O que vai estabelecer uma articulação mais solida é a pauta. Eu como militante do PSOL posso ter uma avaliação de que o PT, no período que esteve no governo, fez um período de conciliação. Se você for conversar com um militante do PT, pode ter uma outra leitura do que foi a representação desse período. Do mesmo jeito que um militante do PCdoB, ou um militante que não tem filiação partidária, mas que está no movimento da luta do campo, um militante do MST, por exemplo. O que eu acho que vai fazer com que a gente tenha uma organização que articule e que dê força é a pauta que está colocada sobre a mesa, que não negue os partidos políticos, mas que tenha clareza que não só nos partidos políticos a gente tenha solução para ter uma organização que seja verdadeira. Essa pauta é mais do que relevante nesse momento, com o estabelecimento de uma agenda de resistência, porque o que vem, do ponto de vista institucional, é o que há de pior. Eu considero que o trabalho, tanto da Frente Brasil Popular, quanto a Povo Sem Medo, tem tido um papel fundamental, e acho que a gente precisa cada vez mais estreitar. Lá em Brasília, por exemplo, a gente constitui uma frente parlamentar de defesa da classe trabalhadora, já sabendo o que vem, como medida provisória, por exemplo, para ferimento de direitos. Têm vários partidos políticos nessa frente, o que faz com que nós possamos sentar em uma mesma mesa? A agenda. Em um combate à agenda de restrições de direitos, a gente tem capacidade de se articular, conversar e dizer que a nossa unidade vem até aqui.

As gravações divulgadas recentemente envolvendo parlamentares do PMDB ajudam a comprovar que o processo de impeachment é golpe. Como estas notícias repercutem internamente na Câmera? Chegam a enfraquecer a legitimidade das figuras ou partidos citados?
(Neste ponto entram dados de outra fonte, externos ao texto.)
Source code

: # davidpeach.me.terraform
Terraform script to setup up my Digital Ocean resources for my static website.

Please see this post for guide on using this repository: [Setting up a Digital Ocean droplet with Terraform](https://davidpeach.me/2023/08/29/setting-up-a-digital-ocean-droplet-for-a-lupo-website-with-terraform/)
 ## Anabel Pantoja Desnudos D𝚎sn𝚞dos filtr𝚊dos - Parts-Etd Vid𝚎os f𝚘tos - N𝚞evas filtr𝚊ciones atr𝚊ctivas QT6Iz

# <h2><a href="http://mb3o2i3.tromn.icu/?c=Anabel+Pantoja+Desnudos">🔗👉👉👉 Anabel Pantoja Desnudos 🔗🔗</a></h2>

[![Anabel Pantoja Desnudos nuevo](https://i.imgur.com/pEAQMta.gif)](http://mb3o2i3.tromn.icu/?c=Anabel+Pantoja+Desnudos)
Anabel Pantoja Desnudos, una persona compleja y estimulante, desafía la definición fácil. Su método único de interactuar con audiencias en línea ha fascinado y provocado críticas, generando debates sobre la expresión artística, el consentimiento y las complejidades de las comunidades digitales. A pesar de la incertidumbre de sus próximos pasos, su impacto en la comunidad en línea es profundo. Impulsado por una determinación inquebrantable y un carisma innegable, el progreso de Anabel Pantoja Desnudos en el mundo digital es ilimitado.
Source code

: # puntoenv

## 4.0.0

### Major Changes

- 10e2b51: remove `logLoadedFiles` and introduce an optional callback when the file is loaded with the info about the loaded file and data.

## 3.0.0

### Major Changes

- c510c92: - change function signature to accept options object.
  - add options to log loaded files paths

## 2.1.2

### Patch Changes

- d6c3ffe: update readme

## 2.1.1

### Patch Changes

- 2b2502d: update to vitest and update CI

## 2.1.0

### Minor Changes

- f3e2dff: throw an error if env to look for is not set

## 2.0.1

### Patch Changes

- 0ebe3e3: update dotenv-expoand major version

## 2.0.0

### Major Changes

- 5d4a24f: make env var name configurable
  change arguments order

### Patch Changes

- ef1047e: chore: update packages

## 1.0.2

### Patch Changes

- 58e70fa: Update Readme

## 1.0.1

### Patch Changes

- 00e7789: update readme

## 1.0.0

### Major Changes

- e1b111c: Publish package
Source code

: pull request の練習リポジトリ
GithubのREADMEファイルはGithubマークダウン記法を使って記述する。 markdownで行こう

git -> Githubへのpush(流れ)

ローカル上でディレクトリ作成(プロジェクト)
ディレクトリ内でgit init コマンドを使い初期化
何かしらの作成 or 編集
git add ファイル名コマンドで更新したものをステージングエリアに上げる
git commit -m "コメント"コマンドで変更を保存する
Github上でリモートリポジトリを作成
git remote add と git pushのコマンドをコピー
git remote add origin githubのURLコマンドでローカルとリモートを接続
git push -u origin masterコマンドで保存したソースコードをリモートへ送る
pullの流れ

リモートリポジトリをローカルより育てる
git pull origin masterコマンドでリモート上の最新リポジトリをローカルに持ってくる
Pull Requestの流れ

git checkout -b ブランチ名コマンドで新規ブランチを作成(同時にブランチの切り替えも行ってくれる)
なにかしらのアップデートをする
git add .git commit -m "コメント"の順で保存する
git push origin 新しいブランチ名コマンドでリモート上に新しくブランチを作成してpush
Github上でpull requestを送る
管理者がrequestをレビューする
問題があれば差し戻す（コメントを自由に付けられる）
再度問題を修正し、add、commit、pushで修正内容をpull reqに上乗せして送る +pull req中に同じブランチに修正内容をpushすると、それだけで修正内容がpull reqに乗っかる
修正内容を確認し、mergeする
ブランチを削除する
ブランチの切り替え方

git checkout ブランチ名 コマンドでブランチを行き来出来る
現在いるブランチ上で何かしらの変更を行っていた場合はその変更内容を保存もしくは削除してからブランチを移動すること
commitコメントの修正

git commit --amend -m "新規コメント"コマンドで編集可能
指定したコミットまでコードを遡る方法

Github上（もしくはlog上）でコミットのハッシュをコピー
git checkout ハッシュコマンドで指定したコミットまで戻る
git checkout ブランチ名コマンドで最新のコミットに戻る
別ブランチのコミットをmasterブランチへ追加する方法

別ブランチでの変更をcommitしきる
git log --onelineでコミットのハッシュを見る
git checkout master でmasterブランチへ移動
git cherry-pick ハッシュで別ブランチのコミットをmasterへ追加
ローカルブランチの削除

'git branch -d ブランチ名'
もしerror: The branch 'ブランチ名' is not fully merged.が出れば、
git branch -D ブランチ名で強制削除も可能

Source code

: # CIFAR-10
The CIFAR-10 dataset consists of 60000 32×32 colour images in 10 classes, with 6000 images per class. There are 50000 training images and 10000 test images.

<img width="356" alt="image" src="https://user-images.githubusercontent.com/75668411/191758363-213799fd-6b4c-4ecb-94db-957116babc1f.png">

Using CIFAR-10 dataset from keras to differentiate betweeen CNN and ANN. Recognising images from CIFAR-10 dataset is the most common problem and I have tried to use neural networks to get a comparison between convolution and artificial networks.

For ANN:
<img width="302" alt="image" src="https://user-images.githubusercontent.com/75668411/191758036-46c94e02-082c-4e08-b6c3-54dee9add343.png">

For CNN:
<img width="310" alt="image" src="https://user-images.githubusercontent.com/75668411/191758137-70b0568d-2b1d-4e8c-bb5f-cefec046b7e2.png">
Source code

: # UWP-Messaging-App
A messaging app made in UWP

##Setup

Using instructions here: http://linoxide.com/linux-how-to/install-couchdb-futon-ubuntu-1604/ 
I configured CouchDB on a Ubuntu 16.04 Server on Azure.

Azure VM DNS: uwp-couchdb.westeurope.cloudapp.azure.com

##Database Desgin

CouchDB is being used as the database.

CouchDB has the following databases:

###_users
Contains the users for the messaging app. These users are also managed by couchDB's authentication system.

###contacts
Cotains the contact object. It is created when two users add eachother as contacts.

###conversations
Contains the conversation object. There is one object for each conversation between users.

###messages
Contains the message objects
Continuarão tendo legitimidade se o movimento não for de fora para dentro. Para a institucionalidade que está lá colocada, a notícia que venha da rua não faz efeito se não tiver uma ampla mobilização para demonstrar que aquela liderança não é legitima. Basta ver quem foi indicado como líder do Governo Temer, André Moura, que é a demonstração concreta do poder que ainda tem Eduardo Cunha na determinação de quem vai fazer as principais orientações parlamentares do governo. O Jucá, logo depois que foi pego na interceptação, estava coordenando a votação da alteração de meta por parte do governo Temer e sentando à mesa para fazer essa articulação. A institucionalidade só se movimenta, e só se mexe, repito, se os mandatos que tiverem lá dentro sejam aqueles que vão dar força à mobilização e à luta que estiver se acumulando na rua. É aí que a gente vai modificar. Se não eles vão passar por isso como se fosse mais uma crise, e passam por isso implementando o seu projeto político de poder que já está explicitado no conjunto de documentos que eles apresentaram.

Mobilização popular

Então, repetir exaustivamente o “Fora Temer, governo ilegítimo” é importante do ponto de vista institucional. É importante que aqueles que já estavam na rua continuem gritando, mas que aqueles que não estavam passem a fazer com a compreensão daquilo que está acontecendo. O parlamento tem um papel importante, os mandatos progressistas, engajados, de esquerda também, em estar mostrando isso internamente, fazendo a luta política para dentro, para que ela repercuta fora, porque de fora para dentro é que a coisa se modifica.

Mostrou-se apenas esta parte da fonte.